Chapter 4
A week passes and there is no news about Arthur. Gerda takes refuge in pleasant memories from the past, including the previous summer, when she and Mama had stayed in the resort town of Krynica.
Mr. Pipersberg, Papa’s business associate, comes to visit. In the afternoon, he goes to visit the factory, and Gerda accompanies him. When they get to the factory they see a truck that is being loaded up with pelts. All the property of the factory is being carried off. There is also a sign outside that says DOGS AND JEWS NOT ALLOWED TO ENTER. Gerda goes home.
Later, Mr. Pipersberg comes to Gerda’s room. He has been beaten by Nazi troops after he went inside the factory and it was discovered that he is a Jew. Gerda tends his wounds, and he spends the night in her room, while she sleeps in Arthur’s room. By early morning, he is gone.
Analysis
This chapter is carefully structured, with a flashback to a pleasant summer Gerda and her mother had had at the resort town of Krynica, with the hotel facing the Carpathian mountains on one side and manicured gardens on the other.
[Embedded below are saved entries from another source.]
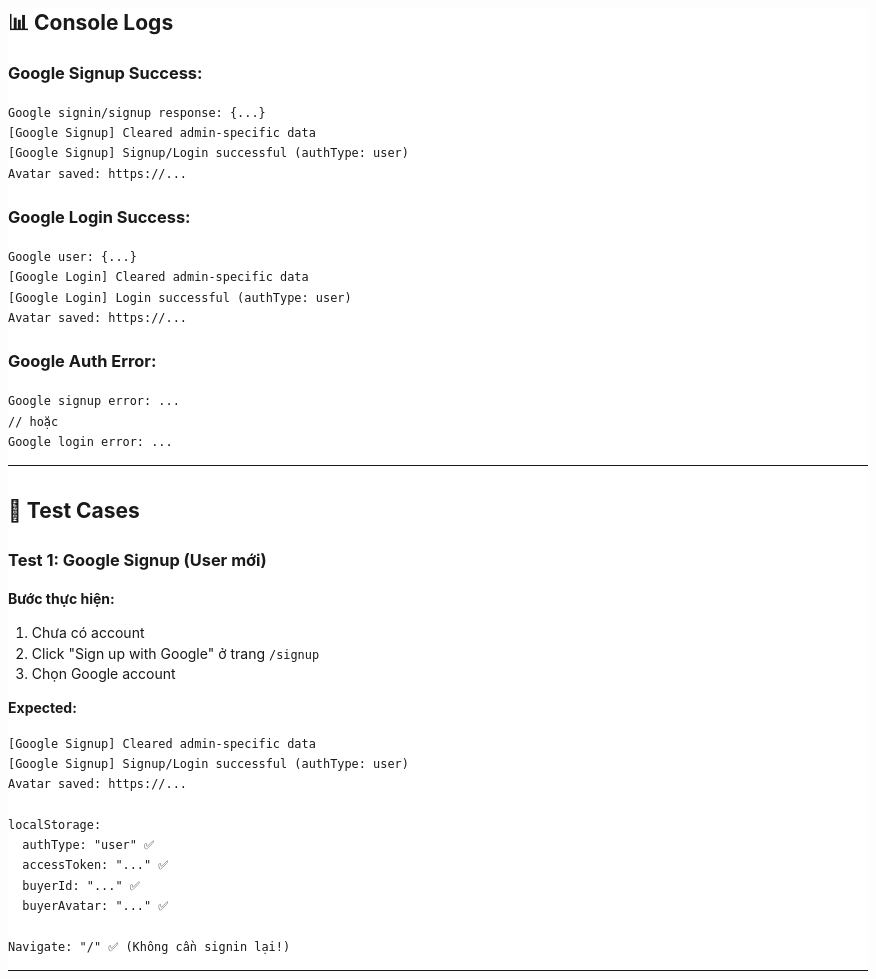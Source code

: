 
## 📊 Console Logs

### Google Signup Success:
```
Google signin/signup response: {...}
[Google Signup] Cleared admin-specific data
[Google Signup] Signup/Login successful (authType: user)
Avatar saved: https://...
```

### Google Login Success:
```
Google user: {...}
[Google Login] Cleared admin-specific data
[Google Login] Login successful (authType: user)
Avatar saved: https://...
```

### Google Auth Error:
```
Google signup error: ...
// hoặc
Google login error: ...
```

---

## 🧪 Test Cases

### Test 1: Google Signup (User mới)

**Bước thực hiện:**
1. Chưa có account
2. Click "Sign up with Google" ở trang `/signup`
3. Chọn Google account

**Expected:**
```
[Google Signup] Cleared admin-specific data
[Google Signup] Signup/Login successful (authType: user)
Avatar saved: https://...

localStorage:
  authType: "user" ✅
  accessToken: "..." ✅
  buyerId: "..." ✅
  buyerAvatar: "..." ✅

Navigate: "/" ✅ (Không cần signin lại!)
```

---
It is an idyllic scene, suggesting pre-war happiness that the family had known, although even then there are foreshadowings of war, when a young man warns that war is coming. But no one takes him seriously.
Against this background of happy memories, for the first time Gerda encounters Nazi brutality in her own town, as she tends to the wounds Mr. Pipersberg suffered at the hands of Nazi thugs. For Gerda, the war is becoming more real and more brutal as time passes.